Action item: Give back every line of the data, transcribed exactly.

——

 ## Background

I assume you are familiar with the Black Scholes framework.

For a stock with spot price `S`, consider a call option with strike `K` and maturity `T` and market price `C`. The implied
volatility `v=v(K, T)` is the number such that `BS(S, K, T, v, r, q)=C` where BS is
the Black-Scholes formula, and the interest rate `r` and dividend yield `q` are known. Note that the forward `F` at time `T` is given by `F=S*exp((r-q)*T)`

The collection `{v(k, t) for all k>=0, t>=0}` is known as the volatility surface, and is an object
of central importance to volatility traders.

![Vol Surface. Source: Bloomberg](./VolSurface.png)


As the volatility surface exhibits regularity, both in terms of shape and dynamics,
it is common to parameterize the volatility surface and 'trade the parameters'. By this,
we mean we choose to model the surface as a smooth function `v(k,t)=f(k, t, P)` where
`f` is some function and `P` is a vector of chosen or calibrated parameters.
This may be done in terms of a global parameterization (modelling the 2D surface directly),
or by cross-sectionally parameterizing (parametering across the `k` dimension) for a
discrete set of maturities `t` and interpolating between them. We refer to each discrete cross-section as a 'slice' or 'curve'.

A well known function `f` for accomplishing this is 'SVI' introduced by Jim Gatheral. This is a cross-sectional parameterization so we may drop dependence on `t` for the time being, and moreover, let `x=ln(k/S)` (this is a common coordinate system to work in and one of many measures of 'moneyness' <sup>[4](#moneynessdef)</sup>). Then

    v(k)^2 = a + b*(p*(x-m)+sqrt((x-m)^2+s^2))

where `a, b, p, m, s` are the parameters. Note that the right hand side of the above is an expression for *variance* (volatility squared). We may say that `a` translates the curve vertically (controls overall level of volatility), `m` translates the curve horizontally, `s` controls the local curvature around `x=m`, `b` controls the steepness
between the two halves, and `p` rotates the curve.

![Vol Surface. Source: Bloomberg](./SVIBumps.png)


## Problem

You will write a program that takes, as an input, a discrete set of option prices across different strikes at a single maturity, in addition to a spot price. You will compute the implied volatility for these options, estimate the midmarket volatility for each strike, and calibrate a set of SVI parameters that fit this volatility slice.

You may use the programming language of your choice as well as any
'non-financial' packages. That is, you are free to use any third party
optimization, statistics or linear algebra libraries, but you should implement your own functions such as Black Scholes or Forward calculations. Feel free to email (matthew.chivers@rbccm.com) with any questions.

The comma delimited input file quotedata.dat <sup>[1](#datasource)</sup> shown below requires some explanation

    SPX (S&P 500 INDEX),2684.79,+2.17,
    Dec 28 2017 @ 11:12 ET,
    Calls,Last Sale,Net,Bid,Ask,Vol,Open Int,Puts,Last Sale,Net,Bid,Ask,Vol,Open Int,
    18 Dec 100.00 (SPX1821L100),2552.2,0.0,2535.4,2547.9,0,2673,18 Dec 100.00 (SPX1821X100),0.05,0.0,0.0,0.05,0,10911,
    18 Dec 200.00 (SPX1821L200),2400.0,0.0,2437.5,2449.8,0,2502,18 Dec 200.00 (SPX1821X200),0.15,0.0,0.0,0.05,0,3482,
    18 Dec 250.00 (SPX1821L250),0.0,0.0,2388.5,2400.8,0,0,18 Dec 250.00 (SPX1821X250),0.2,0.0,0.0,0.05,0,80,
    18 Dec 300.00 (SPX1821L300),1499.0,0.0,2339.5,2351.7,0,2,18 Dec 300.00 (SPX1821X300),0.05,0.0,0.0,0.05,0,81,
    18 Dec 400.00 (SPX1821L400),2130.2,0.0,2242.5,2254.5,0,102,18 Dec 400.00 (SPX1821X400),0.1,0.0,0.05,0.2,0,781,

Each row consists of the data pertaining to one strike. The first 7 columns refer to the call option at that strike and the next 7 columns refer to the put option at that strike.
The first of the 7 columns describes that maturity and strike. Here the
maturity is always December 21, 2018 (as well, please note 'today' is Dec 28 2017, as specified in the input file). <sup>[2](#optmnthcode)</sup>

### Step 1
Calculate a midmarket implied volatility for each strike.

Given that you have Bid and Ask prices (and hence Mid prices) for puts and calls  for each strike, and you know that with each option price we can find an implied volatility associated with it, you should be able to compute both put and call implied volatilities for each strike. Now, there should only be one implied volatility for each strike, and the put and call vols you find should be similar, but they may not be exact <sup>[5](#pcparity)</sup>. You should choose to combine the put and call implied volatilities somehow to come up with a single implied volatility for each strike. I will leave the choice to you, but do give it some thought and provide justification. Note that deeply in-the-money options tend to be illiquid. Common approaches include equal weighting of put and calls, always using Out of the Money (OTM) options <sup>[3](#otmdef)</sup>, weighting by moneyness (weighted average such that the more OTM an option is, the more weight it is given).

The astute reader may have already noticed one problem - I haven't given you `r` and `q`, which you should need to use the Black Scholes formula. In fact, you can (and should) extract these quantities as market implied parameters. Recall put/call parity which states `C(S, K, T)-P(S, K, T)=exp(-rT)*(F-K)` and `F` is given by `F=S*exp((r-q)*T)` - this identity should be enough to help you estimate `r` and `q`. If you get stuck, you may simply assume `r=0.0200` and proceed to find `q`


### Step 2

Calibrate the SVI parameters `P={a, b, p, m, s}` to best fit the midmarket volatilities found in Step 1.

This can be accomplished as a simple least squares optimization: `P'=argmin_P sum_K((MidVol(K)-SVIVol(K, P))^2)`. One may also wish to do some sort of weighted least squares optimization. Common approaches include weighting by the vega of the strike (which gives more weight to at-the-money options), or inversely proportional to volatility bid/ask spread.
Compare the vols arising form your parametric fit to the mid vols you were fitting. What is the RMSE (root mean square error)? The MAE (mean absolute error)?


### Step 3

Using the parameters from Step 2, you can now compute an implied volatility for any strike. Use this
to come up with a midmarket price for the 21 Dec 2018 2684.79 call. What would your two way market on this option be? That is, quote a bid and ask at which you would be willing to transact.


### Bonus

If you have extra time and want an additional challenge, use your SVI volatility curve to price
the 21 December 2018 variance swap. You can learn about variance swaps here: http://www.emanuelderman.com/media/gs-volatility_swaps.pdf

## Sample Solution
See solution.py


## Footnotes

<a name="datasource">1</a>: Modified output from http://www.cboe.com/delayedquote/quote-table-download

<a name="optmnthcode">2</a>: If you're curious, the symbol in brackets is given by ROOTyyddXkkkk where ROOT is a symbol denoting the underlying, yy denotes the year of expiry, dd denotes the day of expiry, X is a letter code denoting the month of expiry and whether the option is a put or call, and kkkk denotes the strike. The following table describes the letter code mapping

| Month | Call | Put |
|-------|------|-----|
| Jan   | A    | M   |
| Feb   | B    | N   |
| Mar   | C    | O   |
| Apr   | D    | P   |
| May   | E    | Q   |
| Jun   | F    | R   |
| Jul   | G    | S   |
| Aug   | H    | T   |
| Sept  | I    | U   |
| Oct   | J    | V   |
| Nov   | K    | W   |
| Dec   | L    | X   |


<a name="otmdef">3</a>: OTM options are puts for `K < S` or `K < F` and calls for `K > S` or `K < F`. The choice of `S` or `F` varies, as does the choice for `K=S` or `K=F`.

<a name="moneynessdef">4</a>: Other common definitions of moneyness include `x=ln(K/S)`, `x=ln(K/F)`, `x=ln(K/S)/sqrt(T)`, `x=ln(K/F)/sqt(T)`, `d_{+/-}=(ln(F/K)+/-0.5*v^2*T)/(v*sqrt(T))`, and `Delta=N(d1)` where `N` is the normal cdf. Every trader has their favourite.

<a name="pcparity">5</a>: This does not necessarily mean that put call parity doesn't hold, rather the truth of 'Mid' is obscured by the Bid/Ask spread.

——

Answer space:
 ## Background

I assume you are familiar with the Black Scholes framework.

For a stock with spot price `S`, consider a call option with strike `K` and maturity `T` and market price `C`. The implied
volatility `v=v(K, T)` is the number such that `BS(S, K, T, v, r, q)=C` where BS is
the Black-Scholes formula, and the interest rate `r` and dividend yield `q` are known. Note that the forward `F` at time `T` is given by `F=S*exp((r-q)*T)`

The collection `{v(k, t) for all k>=0, t>=0}` is known as the volatility surface, and is an object
of central importance to volatility traders.

![Vol Surface. Source: Bloomberg](./VolSurface.png)


As the volatility surface exhibits regularity, both in terms of shape and dynamics,
it is common to parameterize the volatility surface and 'trade the parameters'. By this,
we mean we choose to model the surface as a smooth function `v(k,t)=f(k, t, P)` where
`f` is some function and `P` is a vector of chosen or calibrated parameters.
This may be done in terms of a global parameterization (modelling the 2D surface directly),
or by cross-sectionally parameterizing (parametering across the `k` dimension) for a
discrete set of maturities `t` and interpolating between them. We refer to each discrete cross-section as a 'slice' or 'curve'.

A well known function `f` for accomplishing this is 'SVI' introduced by Jim Gatheral. This is a cross-sectional parameterization so we may drop dependence on `t` for the time being, and moreover, let `x=ln(k/S)` (this is a common coordinate system to work in and one of many measures of 'moneyness' <sup>[4](#moneynessdef)</sup>). Then

    v(k)^2 = a + b*(p*(x-m)+sqrt((x-m)^2+s^2))

where `a, b, p, m, s` are the parameters. Note that the right hand side of the above is an expression for *variance* (volatility squared). We may say that `a` translates the curve vertically (controls overall level of volatility), `m` translates the curve horizontally, `s` controls the local curvature around `x=m`, `b` controls the steepness
between the two halves, and `p` rotates the curve.

![Vol Surface. Source: Bloomberg](./SVIBumps.png)


## Problem

You will write a program that takes, as an input, a discrete set of option prices across different strikes at a single maturity, in addition to a spot price. You will compute the implied volatility for these options, estimate the midmarket volatility for each strike, and calibrate a set of SVI parameters that fit this volatility slice.

You may use the programming language of your choice as well as any
'non-financial' packages. That is, you are free to use any third party
optimization, statistics or linear algebra libraries, but you should implement your own functions such as Black Scholes or Forward calculations. Feel free to email (matthew.chivers@rbccm.com) with any questions.

The comma delimited input file quotedata.dat <sup>[1](#datasource)</sup> shown below requires some explanation

    SPX (S&P 500 INDEX),2684.79,+2.17,
    Dec 28 2017 @ 11:12 ET,
    Calls,Last Sale,Net,Bid,Ask,Vol,Open Int,Puts,Last Sale,Net,Bid,Ask,Vol,Open Int,
    18 Dec 100.00 (SPX1821L100),2552.2,0.0,2535.4,2547.9,0,2673,18 Dec 100.00 (SPX1821X100),0.05,0.0,0.0,0.05,0,10911,
    18 Dec 200.00 (SPX1821L200),2400.0,0.0,2437.5,2449.8,0,2502,18 Dec 200.00 (SPX1821X200),0.15,0.0,0.0,0.05,0,3482,
    18 Dec 250.00 (SPX1821L250),0.0,0.0,2388.5,2400.8,0,0,18 Dec 250.00 (SPX1821X250),0.2,0.0,0.0,0.05,0,80,
    18 Dec 300.00 (SPX1821L300),1499.0,0.0,2339.5,2351.7,0,2,18 Dec 300.00 (SPX1821X300),0.05,0.0,0.0,0.05,0,81,
    18 Dec 400.00 (SPX1821L400),2130.2,0.0,2242.5,2254.5,0,102,18 Dec 400.00 (SPX1821X400),0.1,0.0,0.05,0.2,0,781,

Each row consists of the data pertaining to one strike. The first 7 columns refer to the call option at that strike and the next 7 columns refer to the put option at that strike.
The first of the 7 columns describes that maturity and strike. Here the
maturity is always December 21, 2018 (as well, please note 'today' is Dec 28 2017, as specified in the input file). <sup>[2](#optmnthcode)</sup>

### Step 1
Calculate a midmarket implied volatility for each strike.

Given that you have Bid and Ask prices (and hence Mid prices) for puts and calls  for each strike, and you know that with each option price we can find an implied volatility associated with it, you should be able to compute both put and call implied volatilities for each strike. Now, there should only be one implied volatility for each strike, and the put and call vols you find should be similar, but they may not be exact <sup>[5](#pcparity)</sup>. You should choose to combine the put and call implied volatilities somehow to come up with a single implied volatility for each strike. I will leave the choice to you, but do give it some thought and provide justification. Note that deeply in-the-money options tend to be illiquid. Common approaches include equal weighting of put and calls, always using Out of the Money (OTM) options <sup>[3](#otmdef)</sup>, weighting by moneyness (weighted average such that the more OTM an option is, the more weight it is given).

The astute reader may have already noticed one problem - I haven't given you `r` and `q`, which you should need to use the Black Scholes formula. In fact, you can (and should) extract these quantities as market implied parameters. Recall put/call parity which states `C(S, K, T)-P(S, K, T)=exp(-rT)*(F-K)` and `F` is given by `F=S*exp((r-q)*T)` - this identity should be enough to help you estimate `r` and `q`. If you get stuck, you may simply assume `r=0.0200` and proceed to find `q`


### Step 2

Calibrate the SVI parameters `P={a, b, p, m, s}` to best fit the midmarket volatilities found in Step 1.

This can be accomplished as a simple least squares optimization: `P'=argmin_P sum_K((MidVol(K)-SVIVol(K, P))^2)`. One may also wish to do some sort of weighted least squares optimization. Common approaches include weighting by the vega of the strike (which gives more weight to at-the-money options), or inversely proportional to volatility bid/ask spread.
Compare the vols arising form your parametric fit to the mid vols you were fitting. What is the RMSE (root mean square error)? The MAE (mean absolute error)?


### Step 3

Using the parameters from Step 2, you can now compute an implied volatility for any strike. Use this
to come up with a midmarket price for the 21 Dec 2018 2684.79 call. What would your two way market on this option be? That is, quote a bid and ask at which you would be willing to transact.


### Bonus

If you have extra time and want an additional challenge, use your SVI volatility curve to price
the 21 December 2018 variance swap. You can learn about variance swaps here: http://www.emanuelderman.com/media/gs-volatility_swaps.pdf

## Sample Solution
See solution.py


## Footnotes

<a name="datasource">1</a>: Modified output from http://www.cboe.com/delayedquote/quote-table-download

<a name="optmnthcode">2</a>: If you're curious, the symbol in brackets is given by ROOTyyddXkkkk where ROOT is a symbol denoting the underlying, yy denotes the year of expiry, dd denotes the day of expiry, X is a letter code denoting the month of expiry and whether the option is a put or call, and kkkk denotes the strike. The following table describes the letter code mapping

| Month | Call | Put |
|-------|------|-----|
| Jan   | A    | M   |
| Feb   | B    | N   |
| Mar   | C    | O   |
| Apr   | D    | P   |
| May   | E    | Q   |
| Jun   | F    | R   |
| Jul   | G    | S   |
| Aug   | H    | T   |
| Sept  | I    | U   |
| Oct   | J    | V   |
| Nov   | K    | W   |
| Dec   | L    | X   |


<a name="otmdef">3</a>: OTM options are puts for `K < S` or `K < F` and calls for `K > S` or `K < F`. The choice of `S` or `F` varies, as does the choice for `K=S` or `K=F`.

<a name="moneynessdef">4</a>: Other common definitions of moneyness include `x=ln(K/S)`, `x=ln(K/F)`, `x=ln(K/S)/sqrt(T)`, `x=ln(K/F)/sqt(T)`, `d_{+/-}=(ln(F/K)+/-0.5*v^2*T)/(v*sqrt(T))`, and `Delta=N(d1)` where `N` is the normal cdf. Every trader has their favourite.

<a name="pcparity">5</a>: This does not necessarily mean that put call parity doesn't hold, rather the truth of 'Mid' is obscured by the Bid/Ask spread.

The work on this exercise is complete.